*WHAT TO DO*. In the records below, begin at the line containing "### Examples" and end at the line containing "To discuss matters"; quote every line in that span exactly, including both boundary lines, and no others.
** INPUT MATERIAL follows **
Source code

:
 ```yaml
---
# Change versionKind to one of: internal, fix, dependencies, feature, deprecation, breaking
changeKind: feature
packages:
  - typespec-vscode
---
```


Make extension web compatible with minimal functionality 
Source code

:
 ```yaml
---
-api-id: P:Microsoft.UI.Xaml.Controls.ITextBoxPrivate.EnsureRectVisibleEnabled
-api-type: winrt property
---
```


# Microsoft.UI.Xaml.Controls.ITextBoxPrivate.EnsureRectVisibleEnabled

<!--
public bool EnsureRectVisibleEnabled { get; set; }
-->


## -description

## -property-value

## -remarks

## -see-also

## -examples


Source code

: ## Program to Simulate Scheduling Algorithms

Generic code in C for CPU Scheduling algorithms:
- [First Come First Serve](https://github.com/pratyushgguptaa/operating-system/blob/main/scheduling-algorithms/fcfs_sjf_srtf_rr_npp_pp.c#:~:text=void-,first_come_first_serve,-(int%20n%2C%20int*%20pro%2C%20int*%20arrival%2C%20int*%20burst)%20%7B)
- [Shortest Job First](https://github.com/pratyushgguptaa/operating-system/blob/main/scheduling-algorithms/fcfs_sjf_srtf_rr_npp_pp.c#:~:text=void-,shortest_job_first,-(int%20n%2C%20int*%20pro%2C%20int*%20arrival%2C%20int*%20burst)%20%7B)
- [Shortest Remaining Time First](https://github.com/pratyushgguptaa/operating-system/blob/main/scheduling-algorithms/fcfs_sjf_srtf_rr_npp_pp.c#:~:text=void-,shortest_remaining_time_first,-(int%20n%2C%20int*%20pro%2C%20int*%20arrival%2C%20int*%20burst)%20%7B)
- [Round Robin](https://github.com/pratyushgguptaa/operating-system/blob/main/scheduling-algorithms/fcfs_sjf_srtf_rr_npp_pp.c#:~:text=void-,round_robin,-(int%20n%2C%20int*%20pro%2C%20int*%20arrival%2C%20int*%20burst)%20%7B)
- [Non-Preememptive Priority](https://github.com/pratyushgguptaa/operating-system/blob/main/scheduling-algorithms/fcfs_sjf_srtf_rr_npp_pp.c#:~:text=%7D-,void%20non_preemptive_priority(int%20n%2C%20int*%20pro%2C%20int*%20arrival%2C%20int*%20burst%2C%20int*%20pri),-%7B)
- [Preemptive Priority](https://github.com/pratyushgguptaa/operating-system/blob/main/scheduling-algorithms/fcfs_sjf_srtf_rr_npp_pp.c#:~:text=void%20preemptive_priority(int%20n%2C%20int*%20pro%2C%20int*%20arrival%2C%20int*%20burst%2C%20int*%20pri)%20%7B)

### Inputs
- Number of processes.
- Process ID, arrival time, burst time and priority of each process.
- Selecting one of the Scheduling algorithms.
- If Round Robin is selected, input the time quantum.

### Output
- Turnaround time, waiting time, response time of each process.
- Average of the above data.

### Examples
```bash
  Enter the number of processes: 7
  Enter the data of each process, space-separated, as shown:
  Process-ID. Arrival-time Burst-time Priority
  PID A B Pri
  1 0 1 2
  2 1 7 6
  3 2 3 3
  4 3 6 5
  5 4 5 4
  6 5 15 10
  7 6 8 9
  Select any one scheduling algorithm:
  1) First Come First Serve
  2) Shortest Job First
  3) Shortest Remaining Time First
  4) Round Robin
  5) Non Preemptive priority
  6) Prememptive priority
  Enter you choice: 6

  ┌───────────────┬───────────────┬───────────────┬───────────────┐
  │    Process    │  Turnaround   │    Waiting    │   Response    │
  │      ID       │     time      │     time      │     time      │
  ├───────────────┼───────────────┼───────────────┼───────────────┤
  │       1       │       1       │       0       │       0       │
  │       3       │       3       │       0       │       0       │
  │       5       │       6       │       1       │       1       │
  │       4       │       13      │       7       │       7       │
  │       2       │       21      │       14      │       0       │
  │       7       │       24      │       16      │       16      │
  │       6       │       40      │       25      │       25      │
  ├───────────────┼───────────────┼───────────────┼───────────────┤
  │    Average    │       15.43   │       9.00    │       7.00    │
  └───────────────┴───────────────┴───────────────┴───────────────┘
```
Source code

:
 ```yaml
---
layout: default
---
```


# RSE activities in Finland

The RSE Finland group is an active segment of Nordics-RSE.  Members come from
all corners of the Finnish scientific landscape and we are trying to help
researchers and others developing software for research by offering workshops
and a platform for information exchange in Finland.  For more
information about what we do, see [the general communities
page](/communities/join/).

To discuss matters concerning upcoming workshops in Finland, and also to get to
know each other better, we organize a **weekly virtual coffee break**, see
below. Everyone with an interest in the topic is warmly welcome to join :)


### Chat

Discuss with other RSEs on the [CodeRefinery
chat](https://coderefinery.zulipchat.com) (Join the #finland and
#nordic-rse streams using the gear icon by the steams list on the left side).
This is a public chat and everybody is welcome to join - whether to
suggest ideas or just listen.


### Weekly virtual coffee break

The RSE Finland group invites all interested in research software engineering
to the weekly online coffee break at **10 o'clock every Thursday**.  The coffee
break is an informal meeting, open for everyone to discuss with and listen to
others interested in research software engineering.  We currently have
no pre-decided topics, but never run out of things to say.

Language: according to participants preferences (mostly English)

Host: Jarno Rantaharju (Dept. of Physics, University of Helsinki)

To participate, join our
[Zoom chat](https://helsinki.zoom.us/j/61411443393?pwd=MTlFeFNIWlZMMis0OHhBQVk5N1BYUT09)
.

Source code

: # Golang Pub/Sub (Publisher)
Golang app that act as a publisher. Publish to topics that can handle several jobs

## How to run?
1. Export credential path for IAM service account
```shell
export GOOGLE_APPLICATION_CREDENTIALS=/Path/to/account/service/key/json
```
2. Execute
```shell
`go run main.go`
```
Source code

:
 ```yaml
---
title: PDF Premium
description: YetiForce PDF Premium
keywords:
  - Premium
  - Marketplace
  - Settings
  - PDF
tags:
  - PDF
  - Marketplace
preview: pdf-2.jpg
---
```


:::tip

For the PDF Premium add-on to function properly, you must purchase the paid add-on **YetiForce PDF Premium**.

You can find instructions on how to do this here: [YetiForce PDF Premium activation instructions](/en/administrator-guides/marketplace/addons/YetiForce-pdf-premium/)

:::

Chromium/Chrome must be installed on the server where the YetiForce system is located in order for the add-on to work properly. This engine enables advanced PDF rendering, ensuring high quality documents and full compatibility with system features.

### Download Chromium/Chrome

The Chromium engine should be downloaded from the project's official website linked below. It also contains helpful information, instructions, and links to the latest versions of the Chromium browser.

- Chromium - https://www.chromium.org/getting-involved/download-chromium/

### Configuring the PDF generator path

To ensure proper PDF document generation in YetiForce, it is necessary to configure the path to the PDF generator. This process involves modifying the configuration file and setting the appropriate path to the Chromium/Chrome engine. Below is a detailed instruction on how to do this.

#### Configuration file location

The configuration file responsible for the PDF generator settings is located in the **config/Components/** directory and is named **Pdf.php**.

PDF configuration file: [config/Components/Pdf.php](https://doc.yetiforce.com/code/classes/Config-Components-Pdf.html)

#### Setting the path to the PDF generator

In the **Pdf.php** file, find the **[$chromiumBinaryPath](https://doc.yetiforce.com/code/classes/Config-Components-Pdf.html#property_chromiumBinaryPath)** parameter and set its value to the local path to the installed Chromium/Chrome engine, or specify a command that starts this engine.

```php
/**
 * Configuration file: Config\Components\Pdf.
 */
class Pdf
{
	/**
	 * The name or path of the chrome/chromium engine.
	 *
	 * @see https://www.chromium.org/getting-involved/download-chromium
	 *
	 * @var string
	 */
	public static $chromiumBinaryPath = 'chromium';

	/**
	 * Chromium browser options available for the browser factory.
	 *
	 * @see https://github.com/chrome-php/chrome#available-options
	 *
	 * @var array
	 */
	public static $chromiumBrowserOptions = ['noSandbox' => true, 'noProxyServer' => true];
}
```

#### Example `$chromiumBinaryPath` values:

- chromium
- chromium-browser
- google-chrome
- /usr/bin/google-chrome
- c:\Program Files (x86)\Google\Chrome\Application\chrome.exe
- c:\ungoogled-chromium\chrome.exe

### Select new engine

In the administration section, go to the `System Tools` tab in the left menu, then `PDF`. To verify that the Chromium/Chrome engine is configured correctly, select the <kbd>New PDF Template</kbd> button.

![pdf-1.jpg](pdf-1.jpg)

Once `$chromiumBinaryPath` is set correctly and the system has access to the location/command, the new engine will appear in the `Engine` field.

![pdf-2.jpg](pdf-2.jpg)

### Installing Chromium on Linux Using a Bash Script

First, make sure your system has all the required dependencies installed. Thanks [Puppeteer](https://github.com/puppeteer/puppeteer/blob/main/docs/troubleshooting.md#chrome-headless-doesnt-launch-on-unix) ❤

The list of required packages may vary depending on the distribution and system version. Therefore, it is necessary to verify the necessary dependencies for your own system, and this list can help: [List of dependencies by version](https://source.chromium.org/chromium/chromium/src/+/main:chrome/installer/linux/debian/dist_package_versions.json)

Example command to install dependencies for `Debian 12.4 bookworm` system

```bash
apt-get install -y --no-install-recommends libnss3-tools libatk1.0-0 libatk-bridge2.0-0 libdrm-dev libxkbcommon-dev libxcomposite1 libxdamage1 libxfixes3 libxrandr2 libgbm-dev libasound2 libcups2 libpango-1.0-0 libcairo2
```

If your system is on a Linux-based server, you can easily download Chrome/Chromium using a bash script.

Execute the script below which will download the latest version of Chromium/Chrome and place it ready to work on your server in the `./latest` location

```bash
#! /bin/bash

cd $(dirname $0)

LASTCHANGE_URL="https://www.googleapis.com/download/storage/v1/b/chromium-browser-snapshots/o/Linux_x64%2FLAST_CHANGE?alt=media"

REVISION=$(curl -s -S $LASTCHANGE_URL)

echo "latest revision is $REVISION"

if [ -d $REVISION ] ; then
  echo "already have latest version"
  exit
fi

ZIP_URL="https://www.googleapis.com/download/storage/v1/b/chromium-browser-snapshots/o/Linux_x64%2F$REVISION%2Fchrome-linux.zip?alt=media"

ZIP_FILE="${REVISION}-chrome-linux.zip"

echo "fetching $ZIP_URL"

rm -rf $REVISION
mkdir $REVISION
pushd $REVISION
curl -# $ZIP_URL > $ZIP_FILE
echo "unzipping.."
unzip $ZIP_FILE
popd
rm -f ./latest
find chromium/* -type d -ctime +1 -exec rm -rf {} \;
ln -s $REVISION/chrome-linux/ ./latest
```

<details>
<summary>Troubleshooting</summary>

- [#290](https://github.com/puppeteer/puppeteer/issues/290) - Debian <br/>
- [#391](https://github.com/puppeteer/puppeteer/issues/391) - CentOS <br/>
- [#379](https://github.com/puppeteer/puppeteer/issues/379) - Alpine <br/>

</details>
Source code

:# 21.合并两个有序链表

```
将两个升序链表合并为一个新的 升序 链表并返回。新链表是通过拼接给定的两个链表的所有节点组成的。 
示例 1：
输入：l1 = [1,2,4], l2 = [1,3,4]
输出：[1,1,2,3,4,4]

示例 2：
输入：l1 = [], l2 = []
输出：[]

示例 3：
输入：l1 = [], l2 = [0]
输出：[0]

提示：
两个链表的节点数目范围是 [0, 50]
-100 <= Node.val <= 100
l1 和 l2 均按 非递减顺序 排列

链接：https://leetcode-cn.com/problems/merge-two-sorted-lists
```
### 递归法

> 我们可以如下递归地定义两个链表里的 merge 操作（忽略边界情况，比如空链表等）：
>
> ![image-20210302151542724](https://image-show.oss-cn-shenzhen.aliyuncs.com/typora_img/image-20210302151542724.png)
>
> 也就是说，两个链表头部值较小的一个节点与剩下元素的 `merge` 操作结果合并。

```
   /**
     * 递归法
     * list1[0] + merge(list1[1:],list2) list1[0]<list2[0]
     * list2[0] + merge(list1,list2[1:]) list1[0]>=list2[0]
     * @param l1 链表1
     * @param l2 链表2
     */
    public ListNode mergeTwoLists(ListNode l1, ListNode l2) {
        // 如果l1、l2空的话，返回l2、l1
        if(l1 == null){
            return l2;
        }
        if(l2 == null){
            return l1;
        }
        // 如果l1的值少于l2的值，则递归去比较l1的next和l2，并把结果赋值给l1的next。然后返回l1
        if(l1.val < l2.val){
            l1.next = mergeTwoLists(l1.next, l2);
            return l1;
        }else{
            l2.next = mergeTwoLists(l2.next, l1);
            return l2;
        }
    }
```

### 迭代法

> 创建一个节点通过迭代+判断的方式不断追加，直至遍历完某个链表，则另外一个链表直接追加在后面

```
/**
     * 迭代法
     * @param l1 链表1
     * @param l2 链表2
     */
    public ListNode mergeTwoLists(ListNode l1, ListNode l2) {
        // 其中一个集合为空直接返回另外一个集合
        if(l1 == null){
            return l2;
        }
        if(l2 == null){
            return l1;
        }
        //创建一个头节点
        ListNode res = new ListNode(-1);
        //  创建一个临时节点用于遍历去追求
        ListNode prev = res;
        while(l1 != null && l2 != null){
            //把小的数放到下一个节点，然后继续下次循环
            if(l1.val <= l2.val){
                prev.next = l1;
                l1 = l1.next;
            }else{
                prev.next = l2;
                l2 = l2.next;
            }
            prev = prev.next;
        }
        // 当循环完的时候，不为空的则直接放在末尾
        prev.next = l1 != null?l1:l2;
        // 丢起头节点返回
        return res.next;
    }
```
** End of INPUT MATERIAL **
*RESPONSE*.
### Examples
```bash
  Enter the number of processes: 7
  Enter the data of each process, space-separated, as shown:
  Process-ID. Arrival-time Burst-time Priority
  PID A B Pri
  1 0 1 2
  2 1 7 6
  3 2 3 3
  4 3 6 5
  5 4 5 4
  6 5 15 10
  7 6 8 9
  Select any one scheduling algorithm:
  1) First Come First Serve
  2) Shortest Job First
  3) Shortest Remaining Time First
  4) Round Robin
  5) Non Preemptive priority
  6) Prememptive priority
  Enter you choice: 6

  ┌───────────────┬───────────────┬───────────────┬───────────────┐
  │    Process    │  Turnaround   │    Waiting    │   Response    │
  │      ID       │     time      │     time      │     time      │
  ├───────────────┼───────────────┼───────────────┼───────────────┤
  │       1       │       1       │       0       │       0       │
  │       3       │       3       │       0       │       0       │
  │       5       │       6       │       1       │       1       │
  │       4       │       13      │       7       │       7       │
  │       2       │       21      │       14      │       0       │
  │       7       │       24      │       16      │       16      │
  │       6       │       40      │       25      │       25      │
  ├───────────────┼───────────────┼───────────────┼───────────────┤
  │    Average    │       15.43   │       9.00    │       7.00    │
  └───────────────┴───────────────┴───────────────┴───────────────┘
```
Source code

:
 ```yaml
---
layout: default
---
```


# RSE activities in Finland

The RSE Finland group is an active segment of Nordics-RSE.  Members come from
all corners of the Finnish scientific landscape and we are trying to help
researchers and others developing software for research by offering workshops
and a platform for information exchange in Finland.  For more
information about what we do, see [the general communities
page](/communities/join/).

To discuss matters concerning upcoming workshops in Finland, and also to get to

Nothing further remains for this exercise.